Please copy the data exactly as it stands, minus the images.

(Rendered images with source text)
*-*-*
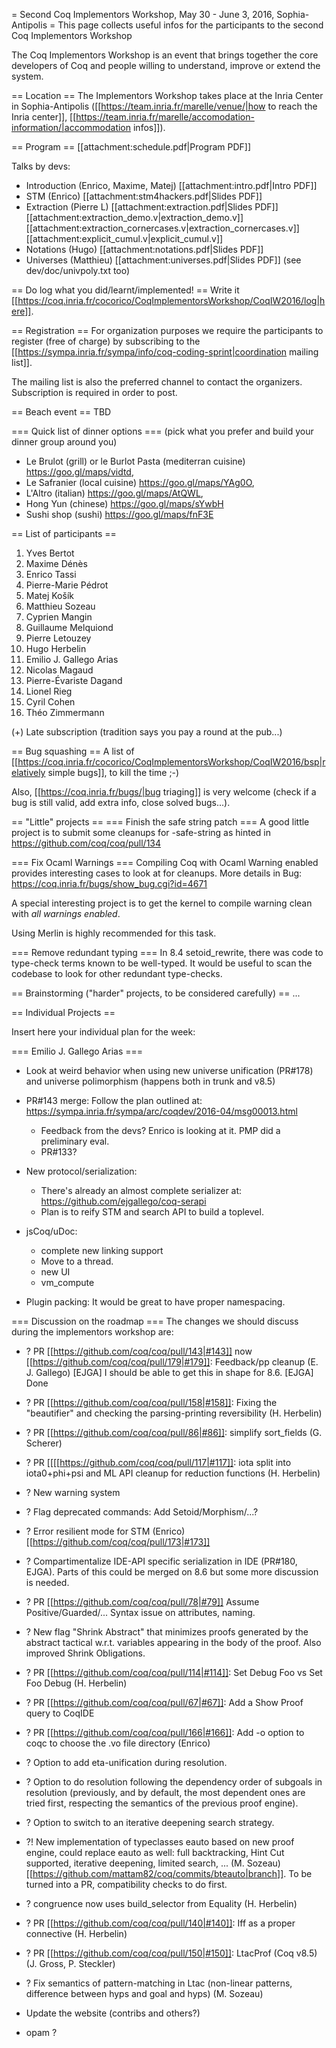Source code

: = Second Coq Implementors Workshop, May 30 - June 3, 2016, Sophia-Antipolis =
This page collects useful infos for the participants to the second Coq Implementors Workshop

The Coq Implementors Workshop is an event that brings together the core developers of Coq and people willing to understand, improve or extend the system.

== Location ==
The Implementors Workshop takes place at the Inria Center in Sophia-Antipolis ([[https://team.inria.fr/marelle/venue/|how to reach the Inria center]], [[https://team.inria.fr/marelle/accomodation-information/|accommodation infos]]).

== Program ==
[[attachment:schedule.pdf|Program PDF]]

Talks by devs:

 * Introduction (Enrico, Maxime, Matej) [[attachment:intro.pdf|Intro PDF]]
 * STM (Enrico) [[attachment:stm4hackers.pdf|Slides PDF]]
 * Extraction (Pierre L) [[attachment:extraction.pdf|Slides PDF]] [[attachment:extraction_demo.v|extraction_demo.v]] [[attachment:extraction_cornercases.v|extraction_cornercases.v]] [[attachment:explicit_cumul.v|explicit_cumul.v]]
 * Notations (Hugo) [[attachment:notations.pdf|Slides PDF]]
 * Universes (Matthieu) [[attachment:universes.pdf|Slides PDF]] (see dev/doc/univpoly.txt too)

== Do log what you did/learnt/implemented! ==
Write it [[https://coq.inria.fr/cocorico/CoqImplementorsWorkshop/CoqIW2016/log|here]].

== Registration ==
For organization purposes we require the participants to register (free of charge) by subscribing to the [[https://sympa.inria.fr/sympa/info/coq-coding-sprint|coordination mailing list]].

The mailing list is also the preferred channel to contact the organizers. Subscription is required in order to post.

== Beach event ==
TBD

=== Quick list of dinner options ===
(pick what you prefer and build your dinner group around you)

 * Le Brulot (grill) or le Burlot Pasta (mediterran cuisine) https://goo.gl/maps/vidtd,
 * Le Safranier (local cuisine) https://goo.gl/maps/YAg0O,
 * L'Altro (italian) https://goo.gl/maps/AtQWL,
 * Hong Yun (chinese) https://goo.gl/maps/sYwbH
 * Sushi shop (sushi) https://goo.gl/maps/fnF3E

== List of participants ==
 1. Yves Bertot
 1. Maxime Dénès
 1. Enrico Tassi
 1. Pierre-Marie Pédrot
 1. Matej Košík
 1. Matthieu Sozeau
 1. Cyprien Mangin
 1. Guillaume Melquiond
 1. Pierre Letouzey
 1. Hugo Herbelin
 1. Emilio J. Gallego Arias
 1. Nicolas Magaud
 1. Pierre-Évariste Dagand
 1. Lionel Rieg
 1. Cyril Cohen
 1. Théo Zimmermann

(+) Late subscription (tradition says you pay a round at the pub...)

== Bug squashing ==
A list of [[https://coq.inria.fr/cocorico/CoqImplementorsWorkshop/CoqIW2016/bsp|relatively simple bugs]], to kill the time ;-)

Also, [[https://coq.inria.fr/bugs/|bug triaging]] is very welcome (check if a bug is still valid, add extra info, close solved bugs...).

== "Little" projects ==
=== Finish the safe string patch ===
A good little project is to submit some cleanups for -safe-string as hinted in https://github.com/coq/coq/pull/134

=== Fix Ocaml Warnings ===
Compiling Coq with Ocaml Warning enabled provides interesting cases to look at for cleanups. More details in Bug: https://coq.inria.fr/bugs/show_bug.cgi?id=4671

A special interesting project is to get the kernel to compile warning clean with *all warnings enabled*.

Using Merlin is highly recommended for this task.

=== Remove redundant typing ===
In 8.4 setoid_rewrite, there was code to type-check terms known to be well-typed. It would be useful to scan the codebase to look for other redundant type-checks.

== Brainstorming ("harder" projects, to be considered carefully) ==
...

== Individual Projects ==

Insert here your individual plan for the week:

=== Emilio J. Gallego Arias ===

 * Look at weird behavior when using new universe unification (PR#178) and universe polimorphism (happens both in trunk and v8.5)

 * PR#143 merge: Follow the plan outlined at: https://sympa.inria.fr/sympa/arc/coqdev/2016-04/msg00013.html
   * Feedback from the devs? Enrico is looking at it. PMP did a preliminary eval.
   * PR#133?

 * New protocol/serialization:
   * There's already an almost complete serializer at: https://github.com/ejgallego/coq-serapi
   * Plan is to reify STM and search API to build a toplevel.

 * jsCoq/uDoc:
   * complete new linking support
   * Move to a thread.
   * new UI
   * vm_compute

 * Plugin packing: It would be great to have proper namespacing.

=== Discussion on the roadmap ===
The changes we should discuss during the implementors workshop are:

 * ? PR [[https://github.com/coq/coq/pull/143|#143]] now [[https://github.com/coq/coq/pull/179|#179]]: Feedback/pp cleanup (E. J. Gallego)
   [EJGA] I should be able to get this in shape for 8.6.
   [EJGA] Done

 * ? PR [[https://github.com/coq/coq/pull/158|#158]]: Fixing the "beautifier" and checking the parsing-printing reversibility (H. Herbelin)

 * ? PR [[https://github.com/coq/coq/pull/86|#86]]: simplify sort_fields (G. Scherer)

 * ? PR [[[[https://github.com/coq/coq/pull/117|#117]]: iota split into iota0+phi+psi and ML API cleanup for
  reduction functions (H. Herbelin)

 * ? New warning system

 * ? Flag deprecated commands: Add Setoid/Morphism/...?

 * ? Error resilient mode for STM (Enrico) [[https://github.com/coq/coq/pull/173|#173]]

 * ? Compartimentalize IDE-API specific serialization in IDE (PR#180, EJGA). Parts of this could be merged on 8.6 but some more discussion is needed.

 * ? PR [[https://github.com/coq/coq/pull/78|#79]] Assume Positive/Guarded/... Syntax issue on attributes, naming.

 * ? New flag "Shrink Abstract" that minimizes proofs generated by the abstract
  tactical w.r.t. variables appearing in the body of the proof. Also
  improved Shrink Obligations.

 * ? PR [[https://github.com/coq/coq/pull/114|#114]]: Set Debug Foo vs Set Foo Debug (H. Herbelin)

 * ? PR [[https://github.com/coq/coq/pull/67|#67]]: Add a Show Proof query to CoqIDE

 * ? PR [[https://github.com/coq/coq/pull/166|#166]]: Add -o option to coqc to choose the .vo file directory (Enrico)

 * ? Option to add eta-unification during resolution.
  * ? Option to do resolution following the dependency order of subgoals
  in resolution (previously, and by default, the most dependent ones
  are tried first, respecting the semantics of the previous proof engine).
  * ? Option to switch to an iterative deepening search strategy.
  * ?! New implementation of typeclasses eauto based on new proof engine,
  could replace eauto as well: full backtracking, Hint Cut supported,
  iterative deepening, limited search, ... (M. Sozeau) 
  [[https://github.com/mattam82/coq/commits/bteauto|branch]]. 
  To be turned into a PR, compatibility checks to do first.

 * ? congruence now uses build_selector from Equality (H. Herbelin)

 * ? PR [[https://github.com/coq/coq/pull/140|#140]]: Iff as a proper connective (H. Herbelin)

 * ? PR [[https://github.com/coq/coq/pull/150|#150]]: LtacProf (Coq v8.5) (J. Gross, P. Steckler)

 * ? Fix semantics of pattern-matching in Ltac (non-linear patterns, difference between hyps and goal and hyps)
   (M. Sozeau)

 * Update the website (contribs and others?)

 * opam ?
*-*-*
Answer area:
Source code

: = Second Coq Implementors Workshop, May 30 - June 3, 2016, Sophia-Antipolis =
This page collects useful infos for the participants to the second Coq Implementors Workshop

The Coq Implementors Workshop is an event that brings together the core developers of Coq and people willing to understand, improve or extend the system.

== Location ==
The Implementors Workshop takes place at the Inria Center in Sophia-Antipolis ([[https://team.inria.fr/marelle/venue/|how to reach the Inria center]], [[https://team.inria.fr/marelle/accomodation-information/|accommodation infos]]).

== Program ==
[[attachment:schedule.pdf|Program PDF]]

Talks by devs:

 * Introduction (Enrico, Maxime, Matej) [[attachment:intro.pdf|Intro PDF]]
 * STM (Enrico) [[attachment:stm4hackers.pdf|Slides PDF]]
 * Extraction (Pierre L) [[attachment:extraction.pdf|Slides PDF]] [[attachment:extraction_demo.v|extraction_demo.v]] [[attachment:extraction_cornercases.v|extraction_cornercases.v]] [[attachment:explicit_cumul.v|explicit_cumul.v]]
 * Notations (Hugo) [[attachment:notations.pdf|Slides PDF]]
 * Universes (Matthieu) [[attachment:universes.pdf|Slides PDF]] (see dev/doc/univpoly.txt too)

== Do log what you did/learnt/implemented! ==
Write it [[https://coq.inria.fr/cocorico/CoqImplementorsWorkshop/CoqIW2016/log|here]].

== Registration ==
For organization purposes we require the participants to register (free of charge) by subscribing to the [[https://sympa.inria.fr/sympa/info/coq-coding-sprint|coordination mailing list]].

The mailing list is also the preferred channel to contact the organizers. Subscription is required in order to post.

== Beach event ==
TBD

=== Quick list of dinner options ===
(pick what you prefer and build your dinner group around you)

 * Le Brulot (grill) or le Burlot Pasta (mediterran cuisine) https://goo.gl/maps/vidtd,
 * Le Safranier (local cuisine) https://goo.gl/maps/YAg0O,
 * L'Altro (italian) https://goo.gl/maps/AtQWL,
 * Hong Yun (chinese) https://goo.gl/maps/sYwbH
 * Sushi shop (sushi) https://goo.gl/maps/fnF3E

== List of participants ==
 1. Yves Bertot
 1. Maxime Dénès
 1. Enrico Tassi
 1. Pierre-Marie Pédrot
 1. Matej Košík
 1. Matthieu Sozeau
 1. Cyprien Mangin
 1. Guillaume Melquiond
 1. Pierre Letouzey
 1. Hugo Herbelin
 1. Emilio J. Gallego Arias
 1. Nicolas Magaud
 1. Pierre-Évariste Dagand
 1. Lionel Rieg
 1. Cyril Cohen
 1. Théo Zimmermann

(+) Late subscription (tradition says you pay a round at the pub...)

== Bug squashing ==
A list of [[https://coq.inria.fr/cocorico/CoqImplementorsWorkshop/CoqIW2016/bsp|relatively simple bugs]], to kill the time ;-)

Also, [[https://coq.inria.fr/bugs/|bug triaging]] is very welcome (check if a bug is still valid, add extra info, close solved bugs...).

== "Little" projects ==
=== Finish the safe string patch ===
A good little project is to submit some cleanups for -safe-string as hinted in https://github.com/coq/coq/pull/134

=== Fix Ocaml Warnings ===
Compiling Coq with Ocaml Warning enabled provides interesting cases to look at for cleanups. More details in Bug: https://coq.inria.fr/bugs/show_bug.cgi?id=4671

A special interesting project is to get the kernel to compile warning clean with *all warnings enabled*.

Using Merlin is highly recommended for this task.

=== Remove redundant typing ===
In 8.4 setoid_rewrite, there was code to type-check terms known to be well-typed. It would be useful to scan the codebase to look for other redundant type-checks.

== Brainstorming ("harder" projects, to be considered carefully) ==
...

== Individual Projects ==

Insert here your individual plan for the week:

=== Emilio J. Gallego Arias ===

 * Look at weird behavior when using new universe unification (PR#178) and universe polimorphism (happens both in trunk and v8.5)

 * PR#143 merge: Follow the plan outlined at: https://sympa.inria.fr/sympa/arc/coqdev/2016-04/msg00013.html
   * Feedback from the devs? Enrico is looking at it. PMP did a preliminary eval.
   * PR#133?

 * New protocol/serialization:
   * There's already an almost complete serializer at: https://github.com/ejgallego/coq-serapi
   * Plan is to reify STM and search API to build a toplevel.

 * jsCoq/uDoc:
   * complete new linking support
   * Move to a thread.
   * new UI
   * vm_compute

 * Plugin packing: It would be great to have proper namespacing.

=== Discussion on the roadmap ===
The changes we should discuss during the implementors workshop are:

 * ? PR [[https://github.com/coq/coq/pull/143|#143]] now [[https://github.com/coq/coq/pull/179|#179]]: Feedback/pp cleanup (E. J. Gallego)
   [EJGA] I should be able to get this in shape for 8.6.
   [EJGA] Done

 * ? PR [[https://github.com/coq/coq/pull/158|#158]]: Fixing the "beautifier" and checking the parsing-printing reversibility (H. Herbelin)

 * ? PR [[https://github.com/coq/coq/pull/86|#86]]: simplify sort_fields (G. Scherer)

 * ? PR [[[[https://github.com/coq/coq/pull/117|#117]]: iota split into iota0+phi+psi and ML API cleanup for
  reduction functions (H. Herbelin)

 * ? New warning system

 * ? Flag deprecated commands: Add Setoid/Morphism/...?

 * ? Error resilient mode for STM (Enrico) [[https://github.com/coq/coq/pull/173|#173]]

 * ? Compartimentalize IDE-API specific serialization in IDE (PR#180, EJGA). Parts of this could be merged on 8.6 but some more discussion is needed.

 * ? PR [[https://github.com/coq/coq/pull/78|#79]] Assume Positive/Guarded/... Syntax issue on attributes, naming.

 * ? New flag "Shrink Abstract" that minimizes proofs generated by the abstract
  tactical w.r.t. variables appearing in the body of the proof. Also
  improved Shrink Obligations.

 * ? PR [[https://github.com/coq/coq/pull/114|#114]]: Set Debug Foo vs Set Foo Debug (H. Herbelin)

 * ? PR [[https://github.com/coq/coq/pull/67|#67]]: Add a Show Proof query to CoqIDE

 * ? PR [[https://github.com/coq/coq/pull/166|#166]]: Add -o option to coqc to choose the .vo file directory (Enrico)

 * ? Option to add eta-unification during resolution.
  * ? Option to do resolution following the dependency order of subgoals
  in resolution (previously, and by default, the most dependent ones
  are tried first, respecting the semantics of the previous proof engine).
  * ? Option to switch to an iterative deepening search strategy.
  * ?! New implementation of typeclasses eauto based on new proof engine,
  could replace eauto as well: full backtracking, Hint Cut supported,
  iterative deepening, limited search, ... (M. Sozeau) 
  [[https://github.com/mattam82/coq/commits/bteauto|branch]]. 
  To be turned into a PR, compatibility checks to do first.

 * ? congruence now uses build_selector from Equality (H. Herbelin)

 * ? PR [[https://github.com/coq/coq/pull/140|#140]]: Iff as a proper connective (H. Herbelin)

 * ? PR [[https://github.com/coq/coq/pull/150|#150]]: LtacProf (Coq v8.5) (J. Gross, P. Steckler)

 * ? Fix semantics of pattern-matching in Ltac (non-linear patterns, difference between hyps and goal and hyps)
   (M. Sozeau)

 * Update the website (contribs and others?)

 * opam ?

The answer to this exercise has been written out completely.